Были у богоспасаемого клоповника и преимущества, признаем честно: здесь не задавали вопросов и не отвечали на них. Кроме того, самогонный аппарат в подвале исправно снабжал постояльцев дешевым пойлом. Живого персонала тут почти не держали, зато служебные лифты круглосуточно доставляли в номера отраву с той помойки, которую местный владелец добросовестно принимал за кухню.
Полиция не прикрыла это место только по той причине, что лучше один известный свинарник с сетью осведомителей и ассортиментом жучков (которые регулярно крали), чем сотня неизвестных.
Короче, местечко было в самый раз для меня. Обойди Столицу – лучше не найдешь. Я пробовал.
В общем, сижу я в стандартном «пенале» три на полтора, пьянствую и всячески ровняю с землей моральный облик. Настроение хуже некуда, то ли спеть хочется, то ли на службу в церковь сходить, то ли морду кому набить. Желательно – себе.
Ночка за окном – не дай боже. Темно, пурга заметает, ветер воет… Подозреваю, что воет, – не слышно ничего, звукоизоляция.
Есть, знаете ли, такие ночи… Всякое в них творится: кто петельку мылит, кто на перекрестке семи дорог гостей странных встречает, а кто за стаканом бормотухи сидит, чуть не плача.
За что пьем?
Хороним.
Кого?
Меня. Жизнь несбывшуюся, близкую, как тот локоть, что не укусишь…
Память накатывает, застревает в глазу осколком зеркала тролля. Не вернуться назад, а вернешься – не исправишь.

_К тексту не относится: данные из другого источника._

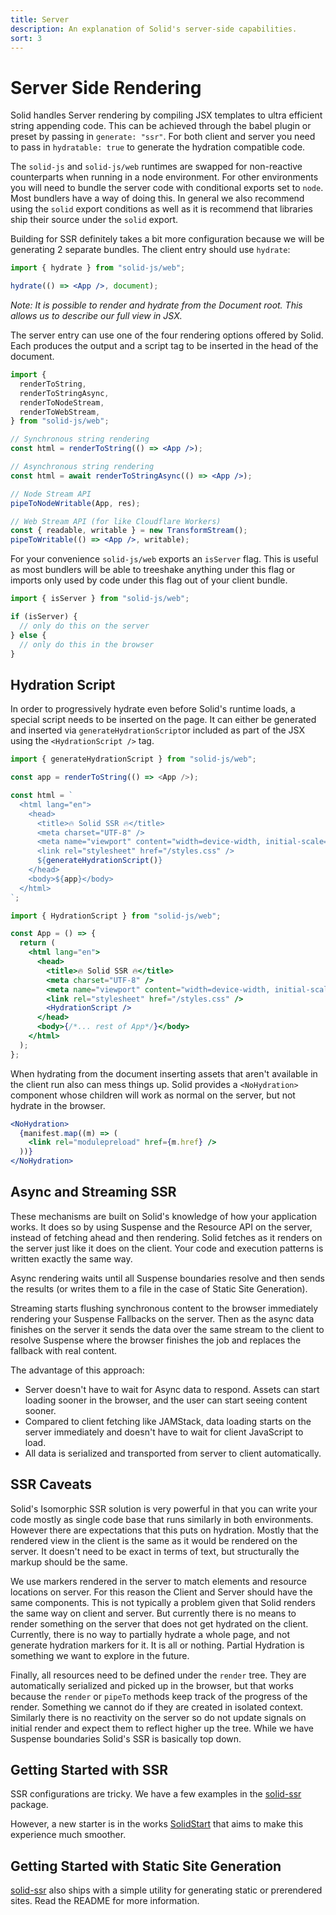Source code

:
 ```yaml
---
title: Server
description: An explanation of Solid's server-side capabilities.
sort: 3
---
```


# Server Side Rendering

Solid handles Server rendering by compiling JSX templates to ultra efficient string appending code. This can be achieved through the babel plugin or preset by passing in `generate: "ssr"`. For both client and server you need to pass in `hydratable: true` to generate the hydration compatible code.

The `solid-js` and `solid-js/web` runtimes are swapped for non-reactive counterparts when running in a node environment. For other environments you will need to bundle the server code with conditional exports set to `node`. Most bundlers have a way of doing this. In general we also recommend using the `solid` export conditions as well as it is recommend that libraries ship their source under the `solid` export.

Building for SSR definitely takes a bit more configuration because we will be generating 2 separate bundles. The client entry should use `hydrate`:

```jsx
import { hydrate } from "solid-js/web";

hydrate(() => <App />, document);
```

_Note: It is possible to render and hydrate from the Document root. This allows us to describe our full view in JSX._

The server entry can use one of the four rendering options offered by Solid. Each produces the output and a script tag to be inserted in the head of the document.

```jsx
import {
  renderToString,
  renderToStringAsync,
  renderToNodeStream,
  renderToWebStream,
} from "solid-js/web";

// Synchronous string rendering
const html = renderToString(() => <App />);

// Asynchronous string rendering
const html = await renderToStringAsync(() => <App />);

// Node Stream API
pipeToNodeWritable(App, res);

// Web Stream API (for like Cloudflare Workers)
const { readable, writable } = new TransformStream();
pipeToWritable(() => <App />, writable);
```

For your convenience `solid-js/web` exports an `isServer` flag. This is useful as most bundlers will be able to treeshake anything under this flag or imports only used by code under this flag out of your client bundle.

```jsx
import { isServer } from "solid-js/web";

if (isServer) {
  // only do this on the server
} else {
  // only do this in the browser
}
```

## Hydration Script

In order to progressively hydrate even before Solid's runtime loads, a special script needs to be inserted on the page. It can either be generated and inserted via `generateHydrationScript`or included as part of the JSX using the `<HydrationScript />` tag.

```js
import { generateHydrationScript } from "solid-js/web";

const app = renderToString(() => <App />);

const html = `
  <html lang="en">
    <head>
      <title>🔥 Solid SSR 🔥</title>
      <meta charset="UTF-8" />
      <meta name="viewport" content="width=device-width, initial-scale=1.0" />
      <link rel="stylesheet" href="/styles.css" />
      ${generateHydrationScript()}
    </head>
    <body>${app}</body>
  </html>
`;
```

```jsx
import { HydrationScript } from "solid-js/web";

const App = () => {
  return (
    <html lang="en">
      <head>
        <title>🔥 Solid SSR 🔥</title>
        <meta charset="UTF-8" />
        <meta name="viewport" content="width=device-width, initial-scale=1.0" />
        <link rel="stylesheet" href="/styles.css" />
        <HydrationScript />
      </head>
      <body>{/*... rest of App*/}</body>
    </html>
  );
};
```

When hydrating from the document inserting assets that aren't available in the client run also can mess things up. Solid provides a `<NoHydration>` component whose children will work as normal on the server, but not hydrate in the browser.

```jsx
<NoHydration>
  {manifest.map((m) => (
    <link rel="modulepreload" href={m.href} />
  ))}
</NoHydration>
```

## Async and Streaming SSR

These mechanisms are built on Solid's knowledge of how your application works. It does so by using Suspense and the Resource API on the server, instead of fetching ahead and then rendering. Solid fetches as it renders on the server just like it does on the client. Your code and execution patterns is written exactly the same way.

Async rendering waits until all Suspense boundaries resolve and then sends the results (or writes them to a file in the case of Static Site Generation).

Streaming starts flushing synchronous content to the browser immediately rendering your Suspense Fallbacks on the server. Then as the async data finishes on the server it sends the data over the same stream to the client to resolve Suspense where the browser finishes the job and replaces the fallback with real content.

The advantage of this approach:

- Server doesn't have to wait for Async data to respond. Assets can start loading sooner in the browser, and the user can start seeing content sooner.
- Compared to client fetching like JAMStack, data loading starts on the server immediately and doesn't have to wait for client JavaScript to load.
- All data is serialized and transported from server to client automatically.

## SSR Caveats

Solid's Isomorphic SSR solution is very powerful in that you can write your code mostly as single code base that runs similarly in both environments. However there are expectations that this puts on hydration. Mostly that the rendered view in the client is the same as it would be rendered on the server. It doesn't need to be exact in terms of text, but structurally the markup should be the same.

We use markers rendered in the server to match elements and resource locations on server. For this reason the Client and Server should have the same components. This is not typically a problem given that Solid renders the same way on client and server. But currently there is no means to render something on the server that does not get hydrated on the client. Currently, there is no way to partially hydrate a whole page, and not generate hydration markers for it. It is all or nothing. Partial Hydration is something we want to explore in the future.

Finally, all resources need to be defined under the `render` tree. They are automatically serialized and picked up in the browser, but that works because the `render` or `pipeTo` methods keep track of the progress of the render. Something we cannot do if they are created in isolated context. Similarly there is no reactivity on the server so do not update signals on initial render and expect them to reflect higher up the tree. While we have Suspense boundaries Solid's SSR is basically top down.

## Getting Started with SSR

SSR configurations are tricky. We have a few examples in the [solid-ssr](https://github.com/solidjs/solid/blob/main/packages/solid-ssr) package.

However, a new starter is in the works [SolidStart](https://github.com/solidjs/solid-start) that aims to make this experience much smoother.

## Getting Started with Static Site Generation

[solid-ssr](https://github.com/solidjs/solid/blob/main/packages/solid-ssr) also ships with a simple utility for generating static or prerendered sites. Read the README for more information.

Некого винить. Разве что себя.
…В фехтовальном зале пахло кровью, потом и сталью. Вроде и не пахнет металл, а запах лезет в ноздри, отвлекает, мешает.
Комиссия в большинстве своем дремлет. Скучно. Переэкзаменовка. Нет бы юному кретину с первого раза тренировочного болвана сделать? Чай не бином Ньютона. Вот сейчас будущий офицер помножит железку на нуль – чистейшая формальность, – можно будет поставить подписи под представлением на патент и, наконец, уползти на квартиры, чтобы досыпать уже в горизонтальном положении. А пока сиди да сопи, брат.
Разве что вице-адмирал фон Руэ, командующий Высшим Военно-Космическим, не спит. Улыбается сквозь седую бородку, кивает ободряюще. Вице-адмирал в недоумении: у курсанта отличные оценки по пустотной навигации и штурманскому делу, великолепные по тактике и стратегии – явный кандидат на лейтенантский чин, но почему-то срезался на мелочи, фехтовании.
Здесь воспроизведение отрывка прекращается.